“I didn’t recognize her.”
“I’ll look into it.” He didn’t sound worried.
But he wasn’t really the kind of guy who showed his worries. “Why do you suppose she did it?” That bothered Meadow more than anything.
“I don’t know. Why do
you
suppose she did it?”
“Maybe I offended this woman somehow? Or she’s some kind of psychopath who sneaks into hotels and locks people in linen closets?” Even Meadow thought that sounded stupid, but,
Maybe it’s someone after the painting,
seemed an answer fraught with peril.
If only he were less aloof . . . If only she trusted him a little more . . .
“I’ll look into it,” he said again. “Will you forgive me for leaving you here, now?”
“Sure, but . . .”
Are you embarrassed by what happened in the closet? What can I do to make you stay?
Do you love me?
“What is it? Are you scared?”
“No. No, I’m not scared.”
Confused, uncertain, worried, yes. Scared, no.

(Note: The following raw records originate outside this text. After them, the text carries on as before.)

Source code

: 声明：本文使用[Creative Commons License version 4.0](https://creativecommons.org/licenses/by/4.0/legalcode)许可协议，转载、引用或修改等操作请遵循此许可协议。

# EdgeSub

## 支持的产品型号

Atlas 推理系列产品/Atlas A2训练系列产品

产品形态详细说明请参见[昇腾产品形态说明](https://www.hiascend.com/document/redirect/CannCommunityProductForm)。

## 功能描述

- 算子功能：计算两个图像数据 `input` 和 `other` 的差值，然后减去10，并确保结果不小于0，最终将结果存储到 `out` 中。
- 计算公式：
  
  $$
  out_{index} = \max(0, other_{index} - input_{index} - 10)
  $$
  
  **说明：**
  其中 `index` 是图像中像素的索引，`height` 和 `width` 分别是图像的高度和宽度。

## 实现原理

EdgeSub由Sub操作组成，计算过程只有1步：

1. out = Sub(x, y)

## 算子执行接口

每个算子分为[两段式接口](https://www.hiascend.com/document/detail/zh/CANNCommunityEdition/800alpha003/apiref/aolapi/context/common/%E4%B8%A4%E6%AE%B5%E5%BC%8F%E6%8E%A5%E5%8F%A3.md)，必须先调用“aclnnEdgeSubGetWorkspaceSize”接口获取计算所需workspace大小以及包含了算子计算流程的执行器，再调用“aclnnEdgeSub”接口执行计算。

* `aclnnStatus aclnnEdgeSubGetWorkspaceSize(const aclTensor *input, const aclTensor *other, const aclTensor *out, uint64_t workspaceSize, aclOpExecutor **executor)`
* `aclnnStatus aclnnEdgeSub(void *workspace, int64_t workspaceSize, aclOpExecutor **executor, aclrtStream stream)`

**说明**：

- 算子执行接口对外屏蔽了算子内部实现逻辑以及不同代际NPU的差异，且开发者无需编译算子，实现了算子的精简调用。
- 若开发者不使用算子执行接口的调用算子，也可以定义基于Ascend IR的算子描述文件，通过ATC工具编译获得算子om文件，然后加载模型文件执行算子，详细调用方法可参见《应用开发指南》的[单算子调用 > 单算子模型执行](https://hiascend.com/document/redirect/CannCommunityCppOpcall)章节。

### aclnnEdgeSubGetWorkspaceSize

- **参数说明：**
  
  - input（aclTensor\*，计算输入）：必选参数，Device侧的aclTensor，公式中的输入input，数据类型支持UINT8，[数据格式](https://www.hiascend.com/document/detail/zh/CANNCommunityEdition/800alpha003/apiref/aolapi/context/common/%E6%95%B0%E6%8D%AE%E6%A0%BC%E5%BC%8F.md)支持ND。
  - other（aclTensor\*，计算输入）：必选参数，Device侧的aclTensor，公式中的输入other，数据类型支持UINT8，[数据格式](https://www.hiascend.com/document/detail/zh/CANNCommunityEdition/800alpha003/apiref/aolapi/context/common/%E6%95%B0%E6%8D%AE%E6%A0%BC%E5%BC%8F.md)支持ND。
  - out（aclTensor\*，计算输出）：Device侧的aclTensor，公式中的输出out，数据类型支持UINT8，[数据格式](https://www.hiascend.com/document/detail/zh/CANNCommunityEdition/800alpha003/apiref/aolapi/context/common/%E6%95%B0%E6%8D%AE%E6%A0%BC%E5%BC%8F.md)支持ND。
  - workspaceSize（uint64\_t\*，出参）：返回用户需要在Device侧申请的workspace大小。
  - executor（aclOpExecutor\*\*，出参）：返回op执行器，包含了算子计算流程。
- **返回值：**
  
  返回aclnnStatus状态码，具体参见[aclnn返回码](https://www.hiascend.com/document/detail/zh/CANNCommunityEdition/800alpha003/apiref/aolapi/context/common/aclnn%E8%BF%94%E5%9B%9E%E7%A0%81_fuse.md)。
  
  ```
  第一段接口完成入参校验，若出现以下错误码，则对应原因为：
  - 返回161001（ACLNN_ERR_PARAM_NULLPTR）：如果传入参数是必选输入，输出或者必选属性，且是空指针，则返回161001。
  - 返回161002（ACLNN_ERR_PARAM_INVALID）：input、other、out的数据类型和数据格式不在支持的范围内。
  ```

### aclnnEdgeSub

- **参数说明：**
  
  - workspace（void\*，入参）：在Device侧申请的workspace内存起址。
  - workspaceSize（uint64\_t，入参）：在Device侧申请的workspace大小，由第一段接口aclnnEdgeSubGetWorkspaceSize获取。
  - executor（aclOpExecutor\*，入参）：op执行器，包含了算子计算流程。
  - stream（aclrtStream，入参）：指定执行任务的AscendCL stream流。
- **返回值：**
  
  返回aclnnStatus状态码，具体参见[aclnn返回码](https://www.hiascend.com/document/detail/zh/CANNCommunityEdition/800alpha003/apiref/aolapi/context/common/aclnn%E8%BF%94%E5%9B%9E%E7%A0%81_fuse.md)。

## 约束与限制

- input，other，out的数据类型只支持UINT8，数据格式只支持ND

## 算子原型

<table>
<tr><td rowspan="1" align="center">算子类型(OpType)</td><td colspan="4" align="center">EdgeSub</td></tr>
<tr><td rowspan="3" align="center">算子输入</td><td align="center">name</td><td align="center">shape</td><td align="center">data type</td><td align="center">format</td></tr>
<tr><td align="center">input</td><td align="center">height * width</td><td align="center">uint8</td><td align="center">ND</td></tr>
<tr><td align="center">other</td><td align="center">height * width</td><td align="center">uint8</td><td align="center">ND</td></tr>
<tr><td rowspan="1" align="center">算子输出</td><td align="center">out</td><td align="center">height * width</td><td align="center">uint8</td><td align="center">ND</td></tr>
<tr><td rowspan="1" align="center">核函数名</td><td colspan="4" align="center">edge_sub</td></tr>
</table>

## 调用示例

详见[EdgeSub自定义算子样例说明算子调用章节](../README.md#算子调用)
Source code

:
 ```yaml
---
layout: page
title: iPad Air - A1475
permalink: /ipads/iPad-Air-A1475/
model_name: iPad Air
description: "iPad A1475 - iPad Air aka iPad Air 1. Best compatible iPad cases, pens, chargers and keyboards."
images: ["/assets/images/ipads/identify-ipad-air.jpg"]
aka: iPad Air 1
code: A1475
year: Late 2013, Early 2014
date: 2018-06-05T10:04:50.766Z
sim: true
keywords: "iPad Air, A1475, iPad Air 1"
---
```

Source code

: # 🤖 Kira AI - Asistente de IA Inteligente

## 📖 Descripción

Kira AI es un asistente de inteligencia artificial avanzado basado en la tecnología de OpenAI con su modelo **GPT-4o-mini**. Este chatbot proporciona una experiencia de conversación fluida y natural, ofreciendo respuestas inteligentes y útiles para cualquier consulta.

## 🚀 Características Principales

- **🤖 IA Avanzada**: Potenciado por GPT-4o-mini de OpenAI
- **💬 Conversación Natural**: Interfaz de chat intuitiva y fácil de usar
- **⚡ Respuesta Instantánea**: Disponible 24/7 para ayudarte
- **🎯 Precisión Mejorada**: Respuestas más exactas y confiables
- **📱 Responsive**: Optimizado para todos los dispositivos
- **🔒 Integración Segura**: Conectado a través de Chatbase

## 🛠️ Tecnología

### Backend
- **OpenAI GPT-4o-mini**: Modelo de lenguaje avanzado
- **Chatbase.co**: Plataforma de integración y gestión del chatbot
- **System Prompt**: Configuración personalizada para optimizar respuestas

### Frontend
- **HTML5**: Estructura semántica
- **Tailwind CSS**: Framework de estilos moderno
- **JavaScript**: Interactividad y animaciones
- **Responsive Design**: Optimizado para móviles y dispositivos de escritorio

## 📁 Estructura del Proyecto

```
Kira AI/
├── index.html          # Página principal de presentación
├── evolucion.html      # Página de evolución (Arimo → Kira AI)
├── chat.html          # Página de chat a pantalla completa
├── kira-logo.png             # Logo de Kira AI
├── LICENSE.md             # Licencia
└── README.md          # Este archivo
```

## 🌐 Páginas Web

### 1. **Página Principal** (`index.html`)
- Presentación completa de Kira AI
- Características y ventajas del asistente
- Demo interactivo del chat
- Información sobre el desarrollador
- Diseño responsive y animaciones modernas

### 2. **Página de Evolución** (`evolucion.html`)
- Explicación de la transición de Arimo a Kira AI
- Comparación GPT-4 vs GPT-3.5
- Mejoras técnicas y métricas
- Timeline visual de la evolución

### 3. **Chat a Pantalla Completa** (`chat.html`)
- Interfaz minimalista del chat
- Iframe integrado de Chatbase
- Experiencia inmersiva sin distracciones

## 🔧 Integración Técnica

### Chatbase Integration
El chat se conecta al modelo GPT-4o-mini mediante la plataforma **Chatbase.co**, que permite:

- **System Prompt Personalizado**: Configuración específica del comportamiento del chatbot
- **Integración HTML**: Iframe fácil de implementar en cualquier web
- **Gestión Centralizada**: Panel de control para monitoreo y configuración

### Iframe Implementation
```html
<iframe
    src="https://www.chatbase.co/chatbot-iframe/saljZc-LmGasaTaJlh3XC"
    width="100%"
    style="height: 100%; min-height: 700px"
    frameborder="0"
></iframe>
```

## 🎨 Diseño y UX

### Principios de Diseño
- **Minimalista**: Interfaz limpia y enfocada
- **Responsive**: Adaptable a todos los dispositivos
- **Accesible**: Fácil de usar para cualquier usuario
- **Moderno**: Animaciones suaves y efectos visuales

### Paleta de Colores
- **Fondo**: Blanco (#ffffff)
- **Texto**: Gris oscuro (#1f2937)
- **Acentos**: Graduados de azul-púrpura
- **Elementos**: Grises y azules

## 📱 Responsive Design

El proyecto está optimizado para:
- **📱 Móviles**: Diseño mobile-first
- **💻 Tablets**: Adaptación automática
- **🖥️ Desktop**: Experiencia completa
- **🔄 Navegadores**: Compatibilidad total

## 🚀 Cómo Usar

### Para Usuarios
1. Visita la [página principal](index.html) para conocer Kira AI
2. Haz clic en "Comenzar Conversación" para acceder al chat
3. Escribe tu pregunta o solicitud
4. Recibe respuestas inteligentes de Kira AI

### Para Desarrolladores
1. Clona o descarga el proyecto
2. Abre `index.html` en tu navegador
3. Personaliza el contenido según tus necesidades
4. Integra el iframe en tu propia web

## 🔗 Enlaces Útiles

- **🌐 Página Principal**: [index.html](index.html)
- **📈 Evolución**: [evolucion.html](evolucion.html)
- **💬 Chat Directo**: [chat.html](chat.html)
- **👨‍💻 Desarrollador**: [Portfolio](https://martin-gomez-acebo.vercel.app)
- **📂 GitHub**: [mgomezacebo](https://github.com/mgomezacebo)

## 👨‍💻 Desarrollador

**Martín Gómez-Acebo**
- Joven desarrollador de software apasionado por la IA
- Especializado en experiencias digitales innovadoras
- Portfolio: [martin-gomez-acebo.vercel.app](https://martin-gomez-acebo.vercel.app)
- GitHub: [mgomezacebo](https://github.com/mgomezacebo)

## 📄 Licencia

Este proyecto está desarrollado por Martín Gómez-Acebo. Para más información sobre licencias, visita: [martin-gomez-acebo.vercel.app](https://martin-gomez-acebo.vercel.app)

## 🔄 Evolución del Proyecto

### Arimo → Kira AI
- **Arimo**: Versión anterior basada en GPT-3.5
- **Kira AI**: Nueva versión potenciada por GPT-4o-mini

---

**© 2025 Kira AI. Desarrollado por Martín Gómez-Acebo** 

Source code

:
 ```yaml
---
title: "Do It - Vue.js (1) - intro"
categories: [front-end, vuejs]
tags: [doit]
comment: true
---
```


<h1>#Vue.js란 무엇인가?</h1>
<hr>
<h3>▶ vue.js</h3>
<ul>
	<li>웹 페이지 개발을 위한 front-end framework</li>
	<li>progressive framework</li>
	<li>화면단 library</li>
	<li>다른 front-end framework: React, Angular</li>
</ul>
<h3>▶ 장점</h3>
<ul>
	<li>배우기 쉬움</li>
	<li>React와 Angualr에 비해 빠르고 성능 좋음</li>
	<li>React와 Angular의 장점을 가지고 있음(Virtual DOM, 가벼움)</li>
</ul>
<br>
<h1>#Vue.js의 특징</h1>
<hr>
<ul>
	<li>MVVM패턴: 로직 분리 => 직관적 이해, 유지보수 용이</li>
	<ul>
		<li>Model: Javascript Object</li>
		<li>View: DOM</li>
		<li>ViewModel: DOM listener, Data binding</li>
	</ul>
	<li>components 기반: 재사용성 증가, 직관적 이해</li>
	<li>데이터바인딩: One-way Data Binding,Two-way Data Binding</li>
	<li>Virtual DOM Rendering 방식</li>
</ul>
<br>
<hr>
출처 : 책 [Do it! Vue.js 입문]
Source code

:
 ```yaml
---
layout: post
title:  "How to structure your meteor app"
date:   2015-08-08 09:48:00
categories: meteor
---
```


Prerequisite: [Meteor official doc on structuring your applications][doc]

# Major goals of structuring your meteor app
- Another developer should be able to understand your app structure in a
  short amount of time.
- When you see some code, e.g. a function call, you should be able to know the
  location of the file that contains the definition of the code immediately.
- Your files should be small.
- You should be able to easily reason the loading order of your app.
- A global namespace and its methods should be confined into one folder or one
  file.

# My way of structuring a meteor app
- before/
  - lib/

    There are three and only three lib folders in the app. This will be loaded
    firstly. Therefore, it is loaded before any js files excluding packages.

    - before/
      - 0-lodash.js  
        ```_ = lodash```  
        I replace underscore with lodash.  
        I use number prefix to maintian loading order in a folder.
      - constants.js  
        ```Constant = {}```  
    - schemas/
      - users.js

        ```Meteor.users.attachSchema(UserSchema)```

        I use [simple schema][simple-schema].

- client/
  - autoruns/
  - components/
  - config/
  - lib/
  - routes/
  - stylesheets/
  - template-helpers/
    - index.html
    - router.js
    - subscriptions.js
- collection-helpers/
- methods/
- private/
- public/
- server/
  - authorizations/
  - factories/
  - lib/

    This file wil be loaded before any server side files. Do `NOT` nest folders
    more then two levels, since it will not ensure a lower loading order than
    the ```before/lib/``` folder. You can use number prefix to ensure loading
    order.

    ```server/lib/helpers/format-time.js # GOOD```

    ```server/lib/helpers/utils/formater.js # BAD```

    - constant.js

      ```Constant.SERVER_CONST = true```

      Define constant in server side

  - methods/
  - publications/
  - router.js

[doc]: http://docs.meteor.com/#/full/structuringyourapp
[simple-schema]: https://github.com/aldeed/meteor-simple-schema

“I need to shower. I’ll see you later?”
Needy, Meadow. And clingy.
“Of course.” One corner of his mouth crooked up in what might pass for amusement. “When Mother’s with me, we dine in manorial splendor.”
“Oh, nooo.” Meadow leaned against the door frame and looked up at him in despair. “Will she interrogate me some more?”
“I believe she’ll call it conversation.” He sounded almost normal now.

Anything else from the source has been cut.